Provided information:
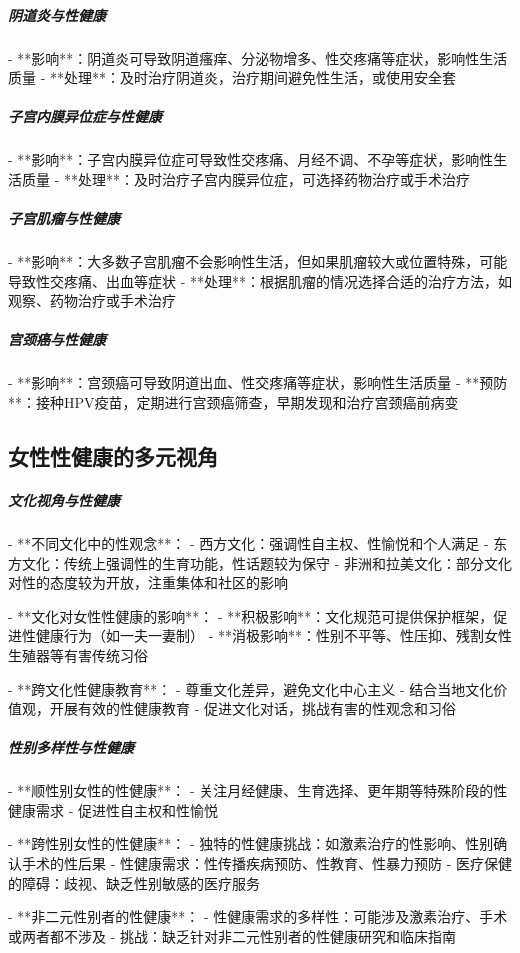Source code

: \begin{enumerate}
\subparagraph{阴道炎与性健康}

- **影响**：阴道炎可导致阴道瘙痒、分泌物增多、性交疼痛等症状，影响性生活质量
- **处理**：及时治疗阴道炎，治疗期间避免性生活，或使用安全套

\subparagraph{子宫内膜异位症与性健康}

- **影响**：子宫内膜异位症可导致性交疼痛、月经不调、不孕等症状，影响性生活质量
- **处理**：及时治疗子宫内膜异位症，可选择药物治疗或手术治疗

\subparagraph{子宫肌瘤与性健康}

- **影响**：大多数子宫肌瘤不会影响性生活，但如果肌瘤较大或位置特殊，可能导致性交疼痛、出血等症状
- **处理**：根据肌瘤的情况选择合适的治疗方法，如观察、药物治疗或手术治疗

\subparagraph{宫颈癌与性健康}

- **影响**：宫颈癌可导致阴道出血、性交疼痛等症状，影响性生活质量
- **预防**：接种HPV疫苗，定期进行宫颈癌筛查，早期发现和治疗宫颈癌前病变

\subsection{女性性健康的多元视角}

\subparagraph{文化视角与性健康}

- **不同文化中的性观念**：
  - 西方文化：强调性自主权、性愉悦和个人满足
  - 东方文化：传统上强调性的生育功能，性话题较为保守
  - 非洲和拉美文化：部分文化对性的态度较为开放，注重集体和社区的影响

- **文化对女性性健康的影响**：
  - **积极影响**：文化规范可提供保护框架，促进性健康行为（如一夫一妻制）
  - **消极影响**：性别不平等、性压抑、残割女性生殖器等有害传统习俗

- **跨文化性健康教育**：
  - 尊重文化差异，避免文化中心主义
  - 结合当地文化价值观，开展有效的性健康教育
  - 促进文化对话，挑战有害的性观念和习俗

\subparagraph{性别多样性与性健康}

- **顺性别女性的性健康**：
  - 关注月经健康、生育选择、更年期等特殊阶段的性健康需求
  - 促进性自主权和性愉悦

- **跨性别女性的性健康**：
  - 独特的性健康挑战：如激素治疗的性影响、性别确认手术的性后果
  - 性健康需求：性传播疾病预防、性教育、性暴力预防
  - 医疗保健的障碍：歧视、缺乏性别敏感的医疗服务

- **非二元性别者的性健康**：
  - 性健康需求的多样性：可能涉及激素治疗、手术或两者都不涉及
  - 挑战：缺乏针对非二元性别者的性健康研究和临床指南


\end{enumerate}
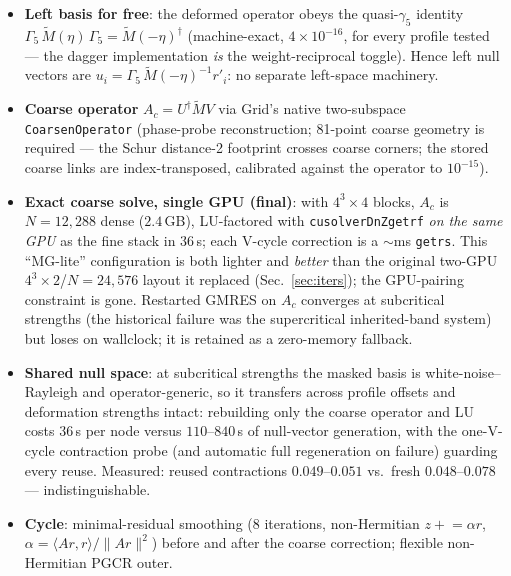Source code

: \documentclass[11pt]{article}
\newcommand{\Mt}{\widetilde{M}}
\begin{document}
\begin{itemize}
\item \textbf{Left basis for free}: the deformed operator obeys the
quasi-$\gamma_5$ identity
$\Gamma_5\,\Mt(\eta)\,\Gamma_5=\Mt(-\eta)^\dagger$ (machine-exact,
$4\times10^{-16}$, for every profile tested --- the dagger implementation
\emph{is} the weight-reciprocal toggle).  Hence left null vectors are
$u_i=\Gamma_5\,\Mt(-\eta)^{-1}r'_i$: no separate left-space machinery.
\item \textbf{Coarse operator} $A_c=U^\dagger \Mt V$ via Grid's native
two-subspace \texttt{CoarsenOperator} (phase-probe reconstruction;
81-point coarse geometry is required --- the Schur distance-2 footprint
crosses coarse corners; the stored coarse links are index-transposed,
calibrated against the operator to $10^{-15}$).
\item \textbf{Exact coarse solve, single GPU (final)}: with
$4^3\times4$ blocks, $A_c$ is $N=12{,}288$ dense ($2.4$\,GB), LU-factored
with \texttt{cusolverDnZgetrf} \emph{on the same GPU} as the fine stack
in $36$\,s; each V-cycle correction is a $\sim$ms \texttt{getrs}.  This
``MG-lite'' configuration is both lighter and \emph{better} than the
original two-GPU $4^3\times2$/$N{=}24{,}576$ layout it replaced
(Sec.~\ref{sec:iters}); the GPU-pairing constraint is gone.  Restarted
GMRES on $A_c$ converges at subcritical strengths (the historical
failure was the supercritical inherited-band system) but loses on
wallclock; it is retained as a zero-memory fallback.
\item \textbf{Shared null space}: at subcritical strengths the masked
basis is white-noise--Rayleigh and operator-generic, so it transfers
across profile offsets and deformation strengths intact: rebuilding
only the coarse operator and LU costs $36$\,s per node versus
$110$--$840$\,s of null-vector generation, with the one-V-cycle
contraction probe (and automatic full regeneration on failure) guarding
every reuse.  Measured: reused contractions $0.049$--$0.051$ vs.\ fresh
$0.048$--$0.078$ --- indistinguishable.
\item \textbf{Cycle}: minimal-residual smoothing (8 iterations,
non-Hermitian $z\mathrel{+}=\alpha r$, $\alpha=\langle Ar,r\rangle/\|Ar\|^2$)
before and after the coarse correction; flexible non-Hermitian PGCR
outer.
\end{itemize}
\end{document}
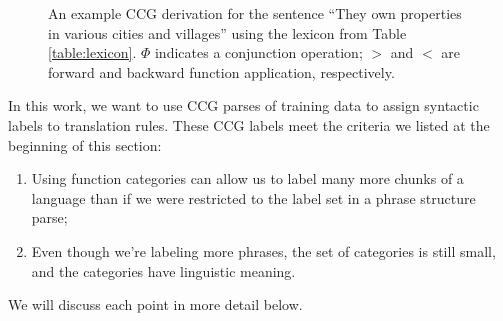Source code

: \documentclass[a4paper]{article}
\begin{document}
\begin{figure}
\centering
{}
\caption{An example CCG derivation for the sentence ``They own properties in various cities and villages'' using the lexicon from Table \ref{table:lexicon}. $\Phi$ indicates a conjunction operation; $>$ and $<$ are forward and backward function application, respectively.\label{fig:ccg-derivation}}
\end{figure}

In this work, we want to use CCG parses of training data to assign syntactic labels to translation rules. These CCG labels meet the criteria we listed at the beginning of this section:
\begin{enumerate}
\item Using function categories can allow us to label many more chunks of a language than if we were restricted to the label set in a phrase structure parse;
\item Even though we're labeling more phrases, the set of categories is still small, and the categories have linguistic meaning.
\end{enumerate}
We will discuss each point in more detail below.
\end{document}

Task to carry out:
Transcribe the listing exactly; omit all images.

Finished exercise:
Source code

: \begin{enumerate}
\subparagraph{阴道炎与性健康}

- **影响**：阴道炎可导致阴道瘙痒、分泌物增多、性交疼痛等症状，影响性生活质量
- **处理**：及时治疗阴道炎，治疗期间避免性生活，或使用安全套

\subparagraph{子宫内膜异位症与性健康}

- **影响**：子宫内膜异位症可导致性交疼痛、月经不调、不孕等症状，影响性生活质量
- **处理**：及时治疗子宫内膜异位症，可选择药物治疗或手术治疗

\subparagraph{子宫肌瘤与性健康}

- **影响**：大多数子宫肌瘤不会影响性生活，但如果肌瘤较大或位置特殊，可能导致性交疼痛、出血等症状
- **处理**：根据肌瘤的情况选择合适的治疗方法，如观察、药物治疗或手术治疗

\subparagraph{宫颈癌与性健康}

- **影响**：宫颈癌可导致阴道出血、性交疼痛等症状，影响性生活质量
- **预防**：接种HPV疫苗，定期进行宫颈癌筛查，早期发现和治疗宫颈癌前病变

\subsection{女性性健康的多元视角}

\subparagraph{文化视角与性健康}

- **不同文化中的性观念**：
  - 西方文化：强调性自主权、性愉悦和个人满足
  - 东方文化：传统上强调性的生育功能，性话题较为保守
  - 非洲和拉美文化：部分文化对性的态度较为开放，注重集体和社区的影响

- **文化对女性性健康的影响**：
  - **积极影响**：文化规范可提供保护框架，促进性健康行为（如一夫一妻制）
  - **消极影响**：性别不平等、性压抑、残割女性生殖器等有害传统习俗

- **跨文化性健康教育**：
  - 尊重文化差异，避免文化中心主义
  - 结合当地文化价值观，开展有效的性健康教育
  - 促进文化对话，挑战有害的性观念和习俗

\subparagraph{性别多样性与性健康}

- **顺性别女性的性健康**：
  - 关注月经健康、生育选择、更年期等特殊阶段的性健康需求
  - 促进性自主权和性愉悦

- **跨性别女性的性健康**：
  - 独特的性健康挑战：如激素治疗的性影响、性别确认手术的性后果
  - 性健康需求：性传播疾病预防、性教育、性暴力预防
  - 医疗保健的障碍：歧视、缺乏性别敏感的医疗服务

- **非二元性别者的性健康**：
  - 性健康需求的多样性：可能涉及激素治疗、手术或两者都不涉及
  - 挑战：缺乏针对非二元性别者的性健康研究和临床指南


\end{enumerate}
Source code

: \documentclass[11pt]{article}
\newcommand{\Mt}{\widetilde{M}}
\begin{document}
\begin{itemize}
\item \textbf{Left basis for free}: the deformed operator obeys the
quasi-$\gamma_5$ identity
$\Gamma_5\,\Mt(\eta)\,\Gamma_5=\Mt(-\eta)^\dagger$ (machine-exact,
$4\times10^{-16}$, for every profile tested --- the dagger implementation
\emph{is} the weight-reciprocal toggle).  Hence left null vectors are
$u_i=\Gamma_5\,\Mt(-\eta)^{-1}r'_i$: no separate left-space machinery.
\item \textbf{Coarse operator} $A_c=U^\dagger \Mt V$ via Grid's native
two-subspace \texttt{CoarsenOperator} (phase-probe reconstruction;
81-point coarse geometry is required --- the Schur distance-2 footprint
crosses coarse corners; the stored coarse links are index-transposed,
calibrated against the operator to $10^{-15}$).
\item \textbf{Exact coarse solve, single GPU (final)}: with
$4^3\times4$ blocks, $A_c$ is $N=12{,}288$ dense ($2.4$\,GB), LU-factored
with \texttt{cusolverDnZgetrf} \emph{on the same GPU} as the fine stack
in $36$\,s; each V-cycle correction is a $\sim$ms \texttt{getrs}.  This
``MG-lite'' configuration is both lighter and \emph{better} than the
original two-GPU $4^3\times2$/$N{=}24{,}576$ layout it replaced
(Sec.~\ref{sec:iters}); the GPU-pairing constraint is gone.  Restarted
GMRES on $A_c$ converges at subcritical strengths (the historical
failure was the supercritical inherited-band system) but loses on
wallclock; it is retained as a zero-memory fallback.
\item \textbf{Shared null space}: at subcritical strengths the masked
basis is white-noise--Rayleigh and operator-generic, so it transfers
across profile offsets and deformation strengths intact: rebuilding
only the coarse operator and LU costs $36$\,s per node versus
$110$--$840$\,s of null-vector generation, with the one-V-cycle
contraction probe (and automatic full regeneration on failure) guarding
every reuse.  Measured: reused contractions $0.049$--$0.051$ vs.\ fresh
$0.048$--$0.078$ --- indistinguishable.
\item \textbf{Cycle}: minimal-residual smoothing (8 iterations,
non-Hermitian $z\mathrel{+}=\alpha r$, $\alpha=\langle Ar,r\rangle/\|Ar\|^2$)
before and after the coarse correction; flexible non-Hermitian PGCR
outer.
\end{itemize}
\end{document}
Source code

: \documentclass[a4paper]{article}
\begin{document}
\begin{figure}
\centering
{}
\caption{An example CCG derivation for the sentence ``They own properties in various cities and villages'' using the lexicon from Table \ref{table:lexicon}. $\Phi$ indicates a conjunction operation; $>$ and $<$ are forward and backward function application, respectively.\label{fig:ccg-derivation}}
\end{figure}

In this work, we want to use CCG parses of training data to assign syntactic labels to translation rules. These CCG labels meet the criteria we listed at the beginning of this section:
\begin{enumerate}
\item Using function categories can allow us to label many more chunks of a language than if we were restricted to the label set in a phrase structure parse;
\item Even though we're labeling more phrases, the set of categories is still small, and the categories have linguistic meaning.
\end{enumerate}
We will discuss each point in more detail below.
\end{document}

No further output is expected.